-- EXERCISE REQUIREMENTS --
I need the lines below from the one with "MULTIPLE | &quot;multiple&quot;" down to the one with "5.08, 10.921999999999999, 90" reproduced exactly, both ends included, and nothing else.

-- Dataset records --
___

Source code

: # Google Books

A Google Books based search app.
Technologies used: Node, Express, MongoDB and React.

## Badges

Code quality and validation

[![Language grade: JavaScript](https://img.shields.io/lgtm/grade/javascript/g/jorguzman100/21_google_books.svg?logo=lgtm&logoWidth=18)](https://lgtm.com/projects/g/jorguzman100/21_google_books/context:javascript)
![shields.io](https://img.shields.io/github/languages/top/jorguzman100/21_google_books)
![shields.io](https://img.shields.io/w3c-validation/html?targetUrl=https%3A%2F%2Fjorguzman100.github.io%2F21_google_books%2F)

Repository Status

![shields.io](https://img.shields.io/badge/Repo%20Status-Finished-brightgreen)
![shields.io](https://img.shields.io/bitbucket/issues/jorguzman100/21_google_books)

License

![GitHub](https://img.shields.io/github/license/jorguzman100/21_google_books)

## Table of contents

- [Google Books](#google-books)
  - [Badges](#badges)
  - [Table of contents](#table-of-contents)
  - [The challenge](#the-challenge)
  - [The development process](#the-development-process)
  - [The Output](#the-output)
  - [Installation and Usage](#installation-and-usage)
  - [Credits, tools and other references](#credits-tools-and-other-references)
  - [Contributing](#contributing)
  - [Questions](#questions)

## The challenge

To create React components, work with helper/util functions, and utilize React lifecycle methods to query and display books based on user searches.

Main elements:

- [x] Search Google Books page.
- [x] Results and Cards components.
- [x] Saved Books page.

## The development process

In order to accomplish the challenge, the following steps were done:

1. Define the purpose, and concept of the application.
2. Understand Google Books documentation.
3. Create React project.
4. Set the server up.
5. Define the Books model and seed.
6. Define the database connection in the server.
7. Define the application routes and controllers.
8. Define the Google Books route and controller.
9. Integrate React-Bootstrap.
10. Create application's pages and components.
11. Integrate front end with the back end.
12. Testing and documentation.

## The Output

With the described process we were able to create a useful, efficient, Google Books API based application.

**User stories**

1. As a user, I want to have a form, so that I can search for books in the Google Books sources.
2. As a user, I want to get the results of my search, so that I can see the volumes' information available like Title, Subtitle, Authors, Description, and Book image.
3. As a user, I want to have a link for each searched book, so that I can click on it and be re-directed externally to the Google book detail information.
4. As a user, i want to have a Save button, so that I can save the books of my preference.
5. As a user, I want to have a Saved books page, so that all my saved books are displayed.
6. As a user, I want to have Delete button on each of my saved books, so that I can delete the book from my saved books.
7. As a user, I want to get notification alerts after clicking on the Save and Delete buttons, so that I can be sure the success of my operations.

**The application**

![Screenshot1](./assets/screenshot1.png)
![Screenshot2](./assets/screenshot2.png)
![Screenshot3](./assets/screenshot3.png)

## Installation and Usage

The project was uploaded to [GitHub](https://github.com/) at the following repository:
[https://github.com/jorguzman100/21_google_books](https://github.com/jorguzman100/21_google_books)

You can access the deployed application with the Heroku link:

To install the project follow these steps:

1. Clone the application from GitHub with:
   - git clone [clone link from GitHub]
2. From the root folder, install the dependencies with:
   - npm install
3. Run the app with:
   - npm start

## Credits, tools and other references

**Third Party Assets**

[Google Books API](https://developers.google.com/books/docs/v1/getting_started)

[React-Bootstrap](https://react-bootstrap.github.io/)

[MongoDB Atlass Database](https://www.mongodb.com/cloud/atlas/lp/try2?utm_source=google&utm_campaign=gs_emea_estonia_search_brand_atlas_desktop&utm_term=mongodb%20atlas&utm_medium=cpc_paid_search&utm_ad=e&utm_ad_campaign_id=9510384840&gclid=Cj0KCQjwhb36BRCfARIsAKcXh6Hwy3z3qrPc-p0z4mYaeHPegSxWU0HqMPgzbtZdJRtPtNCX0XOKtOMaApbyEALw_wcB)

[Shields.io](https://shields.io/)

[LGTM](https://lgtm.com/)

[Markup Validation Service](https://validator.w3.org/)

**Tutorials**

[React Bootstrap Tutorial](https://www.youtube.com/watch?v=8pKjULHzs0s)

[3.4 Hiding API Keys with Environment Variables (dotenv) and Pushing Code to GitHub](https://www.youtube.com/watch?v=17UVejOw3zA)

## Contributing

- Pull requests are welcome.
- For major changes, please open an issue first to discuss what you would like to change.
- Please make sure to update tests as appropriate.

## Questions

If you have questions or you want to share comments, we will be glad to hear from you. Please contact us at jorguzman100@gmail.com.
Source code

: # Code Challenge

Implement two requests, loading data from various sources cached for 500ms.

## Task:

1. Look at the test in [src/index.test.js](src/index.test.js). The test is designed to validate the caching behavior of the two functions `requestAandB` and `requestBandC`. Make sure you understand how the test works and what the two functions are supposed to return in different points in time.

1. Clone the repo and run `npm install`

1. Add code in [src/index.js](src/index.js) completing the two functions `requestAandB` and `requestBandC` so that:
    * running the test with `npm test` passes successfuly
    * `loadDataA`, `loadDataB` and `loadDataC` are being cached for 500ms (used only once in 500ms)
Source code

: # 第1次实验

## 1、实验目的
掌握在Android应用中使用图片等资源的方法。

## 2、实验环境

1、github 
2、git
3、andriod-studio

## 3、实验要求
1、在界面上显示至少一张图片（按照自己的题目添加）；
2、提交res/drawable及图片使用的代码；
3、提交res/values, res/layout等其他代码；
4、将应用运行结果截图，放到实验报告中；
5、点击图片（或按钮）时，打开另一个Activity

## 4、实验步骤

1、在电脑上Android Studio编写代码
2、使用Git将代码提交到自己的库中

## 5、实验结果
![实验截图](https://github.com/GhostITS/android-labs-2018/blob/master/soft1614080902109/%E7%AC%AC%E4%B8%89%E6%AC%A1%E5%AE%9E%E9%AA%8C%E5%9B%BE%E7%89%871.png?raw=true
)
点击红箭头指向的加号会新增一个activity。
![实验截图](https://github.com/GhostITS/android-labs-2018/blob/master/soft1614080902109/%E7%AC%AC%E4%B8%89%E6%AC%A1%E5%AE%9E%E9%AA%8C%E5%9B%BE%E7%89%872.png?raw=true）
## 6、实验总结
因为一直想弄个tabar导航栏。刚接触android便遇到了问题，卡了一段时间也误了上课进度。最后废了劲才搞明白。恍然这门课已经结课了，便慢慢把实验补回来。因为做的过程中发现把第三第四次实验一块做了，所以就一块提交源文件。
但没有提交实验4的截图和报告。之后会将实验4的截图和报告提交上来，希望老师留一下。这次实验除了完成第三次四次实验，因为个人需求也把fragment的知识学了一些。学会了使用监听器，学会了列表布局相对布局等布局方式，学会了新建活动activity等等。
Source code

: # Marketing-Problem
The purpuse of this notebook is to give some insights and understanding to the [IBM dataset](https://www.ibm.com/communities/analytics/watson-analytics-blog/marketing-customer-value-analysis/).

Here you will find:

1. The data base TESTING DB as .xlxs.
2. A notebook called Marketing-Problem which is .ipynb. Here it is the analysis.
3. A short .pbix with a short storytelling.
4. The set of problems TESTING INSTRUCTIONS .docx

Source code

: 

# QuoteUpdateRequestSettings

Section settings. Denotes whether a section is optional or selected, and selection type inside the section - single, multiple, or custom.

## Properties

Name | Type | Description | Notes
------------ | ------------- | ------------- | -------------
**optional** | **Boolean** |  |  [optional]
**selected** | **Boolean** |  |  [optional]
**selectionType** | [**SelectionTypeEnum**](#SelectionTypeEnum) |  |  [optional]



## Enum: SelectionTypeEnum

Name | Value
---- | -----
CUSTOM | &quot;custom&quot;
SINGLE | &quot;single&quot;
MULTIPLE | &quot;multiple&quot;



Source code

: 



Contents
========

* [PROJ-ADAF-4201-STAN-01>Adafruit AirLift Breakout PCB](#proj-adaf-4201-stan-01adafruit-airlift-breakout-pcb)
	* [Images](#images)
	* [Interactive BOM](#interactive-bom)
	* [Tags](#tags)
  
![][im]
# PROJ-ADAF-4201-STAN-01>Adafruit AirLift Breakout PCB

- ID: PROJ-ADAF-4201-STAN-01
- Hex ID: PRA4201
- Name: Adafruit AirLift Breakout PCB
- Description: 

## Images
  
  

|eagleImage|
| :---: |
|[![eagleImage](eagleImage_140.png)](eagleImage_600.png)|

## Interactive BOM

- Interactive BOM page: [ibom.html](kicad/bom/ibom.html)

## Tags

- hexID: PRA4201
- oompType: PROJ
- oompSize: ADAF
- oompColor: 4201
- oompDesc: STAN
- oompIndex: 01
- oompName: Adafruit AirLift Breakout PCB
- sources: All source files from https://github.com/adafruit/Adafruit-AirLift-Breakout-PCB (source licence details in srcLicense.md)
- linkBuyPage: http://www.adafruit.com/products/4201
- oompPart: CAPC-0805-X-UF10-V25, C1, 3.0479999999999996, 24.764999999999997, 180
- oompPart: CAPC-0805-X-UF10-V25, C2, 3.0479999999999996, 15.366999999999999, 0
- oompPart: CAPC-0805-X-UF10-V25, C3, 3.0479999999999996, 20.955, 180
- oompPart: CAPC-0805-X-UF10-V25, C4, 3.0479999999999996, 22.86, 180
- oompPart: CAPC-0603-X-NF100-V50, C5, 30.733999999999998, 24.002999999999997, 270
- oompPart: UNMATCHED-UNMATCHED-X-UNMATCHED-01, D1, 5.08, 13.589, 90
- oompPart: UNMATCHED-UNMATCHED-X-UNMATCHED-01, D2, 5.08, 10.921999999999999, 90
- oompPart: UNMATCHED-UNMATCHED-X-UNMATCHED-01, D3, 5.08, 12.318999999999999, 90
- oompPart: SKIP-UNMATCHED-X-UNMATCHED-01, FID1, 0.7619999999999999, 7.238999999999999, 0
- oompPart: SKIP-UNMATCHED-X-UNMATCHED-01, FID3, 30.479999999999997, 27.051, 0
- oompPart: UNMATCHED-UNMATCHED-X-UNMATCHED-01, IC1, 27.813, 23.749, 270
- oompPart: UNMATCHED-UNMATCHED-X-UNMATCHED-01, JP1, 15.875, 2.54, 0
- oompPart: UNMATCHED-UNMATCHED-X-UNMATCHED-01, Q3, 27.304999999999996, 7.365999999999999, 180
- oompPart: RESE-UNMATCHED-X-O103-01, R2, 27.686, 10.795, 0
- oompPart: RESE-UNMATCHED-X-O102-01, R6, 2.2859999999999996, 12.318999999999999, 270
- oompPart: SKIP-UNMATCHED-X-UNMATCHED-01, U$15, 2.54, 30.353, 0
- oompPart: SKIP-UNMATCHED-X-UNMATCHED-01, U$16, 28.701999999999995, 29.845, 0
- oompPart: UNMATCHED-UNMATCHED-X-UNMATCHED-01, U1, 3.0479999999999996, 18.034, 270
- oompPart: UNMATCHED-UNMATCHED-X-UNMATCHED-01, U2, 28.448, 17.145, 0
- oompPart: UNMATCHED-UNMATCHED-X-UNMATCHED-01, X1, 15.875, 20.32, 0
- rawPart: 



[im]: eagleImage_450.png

___

-- YOUR SOLUTION --
MULTIPLE | &quot;multiple&quot;



Source code

: 



Contents
========

* [PROJ-ADAF-4201-STAN-01>Adafruit AirLift Breakout PCB](#proj-adaf-4201-stan-01adafruit-airlift-breakout-pcb)
	* [Images](#images)
	* [Interactive BOM](#interactive-bom)
	* [Tags](#tags)
  
![][im]
# PROJ-ADAF-4201-STAN-01>Adafruit AirLift Breakout PCB

- ID: PROJ-ADAF-4201-STAN-01
- Hex ID: PRA4201
- Name: Adafruit AirLift Breakout PCB
- Description: 

## Images
  
  

|eagleImage|
| :---: |
|[![eagleImage](eagleImage_140.png)](eagleImage_600.png)|

## Interactive BOM

- Interactive BOM page: [ibom.html](kicad/bom/ibom.html)

## Tags

- hexID: PRA4201
- oompType: PROJ
- oompSize: ADAF
- oompColor: 4201
- oompDesc: STAN
- oompIndex: 01
- oompName: Adafruit AirLift Breakout PCB
- sources: All source files from https://github.com/adafruit/Adafruit-AirLift-Breakout-PCB (source licence details in srcLicense.md)
- linkBuyPage: http://www.adafruit.com/products/4201
- oompPart: CAPC-0805-X-UF10-V25, C1, 3.0479999999999996, 24.764999999999997, 180
- oompPart: CAPC-0805-X-UF10-V25, C2, 3.0479999999999996, 15.366999999999999, 0
- oompPart: CAPC-0805-X-UF10-V25, C3, 3.0479999999999996, 20.955, 180
- oompPart: CAPC-0805-X-UF10-V25, C4, 3.0479999999999996, 22.86, 180
- oompPart: CAPC-0603-X-NF100-V50, C5, 30.733999999999998, 24.002999999999997, 270
- oompPart: UNMATCHED-UNMATCHED-X-UNMATCHED-01, D1, 5.08, 13.589, 90
- oompPart: UNMATCHED-UNMATCHED-X-UNMATCHED-01, D2, 5.08, 10.921999999999999, 90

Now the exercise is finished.